### What is expected
All lines from the one containing "yang mempertahankan air porinya yang sama." to the end of the material are to be given again exactly; leave out every line before it.

### Supplied data
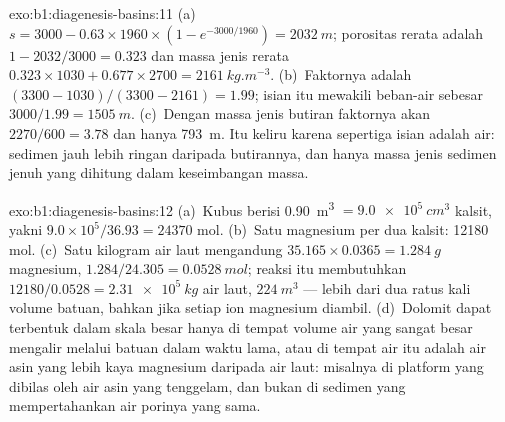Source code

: \begin{solution}{exo:b1:diagenesis-basins:11}
(a)~$s = 3000 - 0.63\times1960\times(1 - e^{-3000/1960}) = \qty{2032}{m}$; porositas
rerata adalah $1 - 2032/3000 = \num{0.323}$ dan massa jenis rerata
$0.323\times1030 + 0.677\times2700 = \qty{2161}{kg.m^{-3}}$. (b)~Faktornya adalah
$(3300 - 1030)/(3300 - 2161) = \num{1.99}$; isian itu mewakili  beban-air
sebesar $3000/1.99 = \qty{1505}{m}$. (c)~Dengan massa jenis butiran faktornya akan
$2270/600 = \num{3.78}$ dan  hanya \qty{793}{m}. Itu keliru karena sepertiga
isian adalah air: sedimen jauh lebih ringan daripada butirannya, dan hanya massa jenis sedimen
jenuh yang dihitung dalam keseimbangan massa.
\end{solution}

\begin{solution}{exo:b1:diagenesis-basins:12}
(a)~Kubus berisi \qty{0.90}{m^3} $= \qty{9.0e5}{cm^3}$ kalsit, yakni $9.0\times10^5/36.93 = \num{24370}$ mol. (b)~Satu magnesium per dua kalsit: \num{12180} mol. (c)~Satu
kilogram air laut mengandung $35.165\times0.0365 =
\qty{1.284}{g}$ magnesium,
$1.284/24.305 = \qty{0.0528}{mol}$; reaksi itu membutuhkan $12180/0.0528 = \qty{2.31e5}{kg}$ air laut, $\qty{224}{m^3}$ --- lebih dari dua ratus kali volume batuan,
bahkan jika setiap ion magnesium diambil. (d)~Dolomit dapat terbentuk dalam skala besar
hanya di tempat volume air yang sangat besar mengalir melalui batuan dalam waktu lama,
atau di tempat air itu adalah air asin yang lebih kaya magnesium daripada air laut:
misalnya di platform yang dibilas oleh air asin yang tenggelam, dan bukan di sedimen
yang mempertahankan air porinya yang sama.
\end{solution}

### Written solution
yang mempertahankan air porinya yang sama.
\end{solution}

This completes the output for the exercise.